From all of the tools you ran, you can see that the “guest” user has unauthenticated read access to the folder called backups. To explore this shared folder, you can mount the share directly using the command mount. Mounting means that you map the share to a local drive and then can access it as if it were local:
sudo mkdir /mnt/cifs
sudo mount -t cifs -o username=guest //archetype.htb/backups /mnt/cifs
You will need to install cifs-utils:
sudo apt-get install cifs-utilsIf you mount the share, you can unmount it with the command:
sudo umount /mnt/cifs
The other way to explore the share is with the smbclient tool. This command is similar to FTP; it provides a prompt from which files and directories within the share can be accessed:
┌─[✗]─[oztechmuse@parrot]─[~/boxes/StartingPoint/Archetype]
└──╼ $smbclient -N \\10.10.10.27\backups
Try "help" to get a list of possible commands.
smb: \> dir
. D 0 Mon Jan 20 20:20:57 2020
.. D 0 Mon Jan 20 20:20:57 2020
prod.dtsConfig AR 609 Mon Jan 20 20:23:02 2020
10328063 blocks of size 4096. 8257280 blocks available
smb: \>
On the Archetype machine, in the backups folder, notice that there is an MS SQL server integration service dtsconfig file, which is used to configure packages that are integrated with MS SQL server. The dtsconfig file is called prod.dtsConfig. Let’s look at its contents:
<DTSConfiguration>
<DTSConfigurationHeading>
<DTSConfigurationFileInfo GeneratedBy="..." GeneratedFromPackageName="..."

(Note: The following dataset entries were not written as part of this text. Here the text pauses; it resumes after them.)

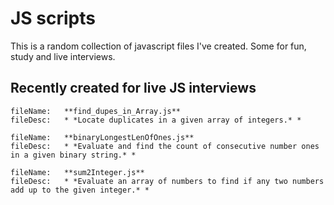 # JS scripts
 This is a random collection of javascript files I've created. Some for fun, study and live interviews.

## Recently created for live JS interviews
```text
fileName:	**find_dupes_in_Array.js**
fileDesc:	* *Locate duplicates in a given array of integers.* *

fileName:	**binaryLongestLenOfOnes.js**
fileDesc:	* *Evaluate and find the count of consecutive number ones in a given binary string.* *

fileName:	**sum2Integer.js**
fileDesc:	* *Evaluate an array of numbers to find if any two numbers add up to the given integer.* *
```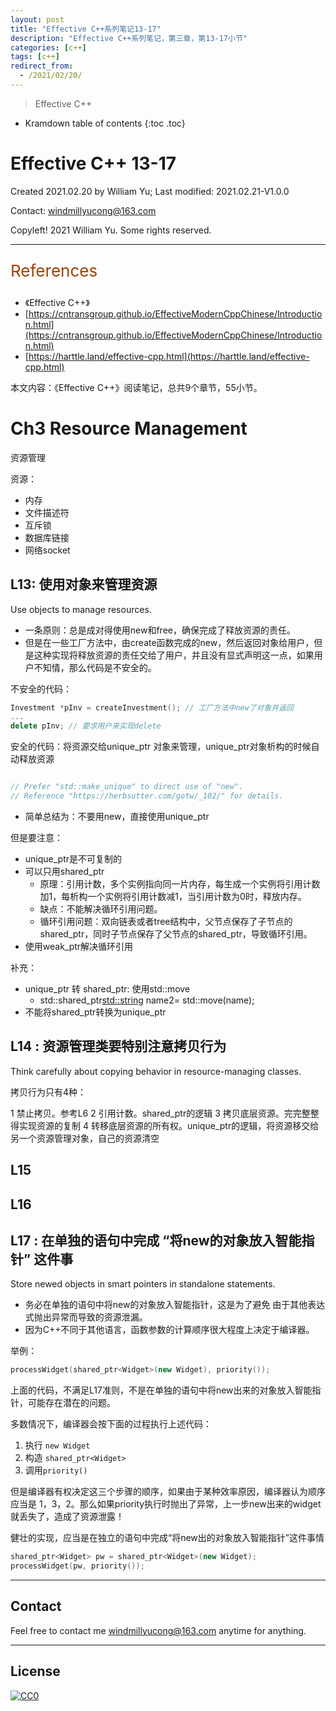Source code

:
 ```yaml
---
layout: post
title: "Effective C++系列笔记13-17"
description: "Effective C++系列笔记，第三章，第13-17小节"
categories: [c++]
tags: [c++]
redirect_from:
  - /2021/02/20/
---
```


>  Effective C++


* Kramdown table of contents
{:toc .toc}

# Effective C++ 13-17

Created 2021.02.20 by William Yu; Last modified: 2021.02.21-V1.0.0

Contact: [windmillyucong@163.com](mailto:windmillyucong@163.com)

Copyleft! 2021 William Yu. Some rights reserved.

---

<p style="color:#A04000;font-size:26px">References</p>

- 《Effective C++》
- [https://cntransgroup.github.io/EffectiveModernCppChinese/Introduction.html](https://cntransgroup.github.io/EffectiveModernCppChinese/Introduction.html)
- [https://harttle.land/effective-cpp.html](https://harttle.land/effective-cpp.html)

本文内容：《Effective C++》阅读笔记，总共9个章节，55小节。

# Ch3 Resource Management

资源管理

资源：
- 内存
- 文件描述符
- 互斥锁
- 数据库链接
- 网络socket


## L13: 使用对象来管理资源

Use objects to manage resources.

- 一条原则：总是成对得使用new和free，确保完成了释放资源的责任。
- 但是在一些工厂方法中，由create函数完成的new，然后返回对象给用户，但是这种实现将释放资源的责任交给了用户，并且没有显式声明这一点，如果用户不知情，那么代码是不安全的。

不安全的代码：

```c++
Investment *pInv = createInvestment(); // 工厂方法中new了对象并返回
...
delete pInv; // 要求用户来实现delete
```

安全的代码：将资源交给unique_ptr 对象来管理，unique_ptr对象析构的时候自动释放资源

```c++

// Prefer "std::make_unique" to direct use of "new".  
// Reference "https://herbsutter.com/gotw/_102/" for details.


```

- 简单总结为：不要用new，直接使用unique_ptr

但是要注意：
- unique_ptr是不可复制的
- 可以只用shared_ptr
	- 原理：引用计数，多个实例指向同一片内存，每生成一个实例将引用计数加1，每析构一个实例将引用计数减1，当引用计数为0时，释放内存。
	- 缺点：不能解决循环引用问题。
	- 循环引用问题：双向链表或者tree结构中，父节点保存了子节点的shared_ptr，同时子节点保存了父节点的shared_ptr，导致循环引用。
- 使用weak_ptr解决循环引用

补充：
- unique_ptr 转 shared_ptr: 使用std::move
	- std::shared_ptr<std::string> name2= std::move(name);
- 不能将shared_ptr转换为unique_ptr

## L14 : 资源管理类要特别注意拷贝行为

Think carefully about copying behavior in resource-managing classes.

拷贝行为只有4种：

1 禁止拷贝。参考L6
2 引用计数。shared_ptr的逻辑
3 拷贝底层资源。完完整整得实现资源的复制
4 转移底层资源的所有权。unique_ptr的逻辑，将资源移交给另一个资源管理对象，自己的资源清空


## L15

## L16


## L17 : 在单独的语句中完成 “将new的对象放入智能指针” 这件事

Store newed objects in smart pointers in standalone statements.

- 务必在单独的语句中将new的对象放入智能指针，这是为了避免 由于其他表达式抛出异常而导致的资源泄漏。 
- 因为C++不同于其他语言，函数参数的计算顺序很大程度上决定于编译器。

举例：

```c++
processWidget(shared_ptr<Widget>(new Widget), priority());
```

上面的代码，不满足L17准则，不是在单独的语句中将new出来的对象放入智能指针，可能存在潜在的问题。

多数情况下，编译器会按下面的过程执行上述代码：

1. 执行 `new Widget`
2. 构造 `shared_ptr<Widget>`
3. 调用`priority()`

但是编译器有权决定这三个步骤的顺序，如果由于某种效率原因，编译器认为顺序应当是 1，3，2。那么如果priority执行时抛出了异常，上一步new出来的widget就丢失了，造成了资源泄露！

健壮的实现，应当是在独立的语句中完成“将new出的对象放入智能指针”这件事情

```c++
shared_ptr<Widget> pw = shared_ptr<Widget>(new Widget);
processWidget(pw, priority());
```





-----

## Contact

Feel free to contact me [windmillyucong@163.com](mailto:windmillyucong@163.com) anytime for anything.

-----

## License

[![CC0](http://i.creativecommons.org/p/zero/1.0/88x31.png)](http://creativecommons.org/publicdomain/zero/1.0/)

GeneratedFromPackageID="..." GeneratedDate="20.1.2019 10:01:34"/>
</DTSConfigurationHeading>
<Configuration ConfiguredType="Property"
Path="\Package.Connections[Destination].Properties[ConnectionString]"
ValueType="String">
<ConfiguredValue>Data Source=.;Password=M3g4c0rp123;
User ID=ARCHETYPE\sql_svc;Initial Catalog=Catalog;
Provider=SQLNCLI10.1;Persist Security Info=True;
Auto Translate=False;
</ConfiguredValue>
</Configuration>
</DTSConfiguration>
Inside, the file contains a username and password that can be used to access MS SQL server on the machine (line 6). This means you could log into the database using an interactive command line tool and, in this case, execute shell commands. We will come back to the exploitation of MS SQL in Chapter 3.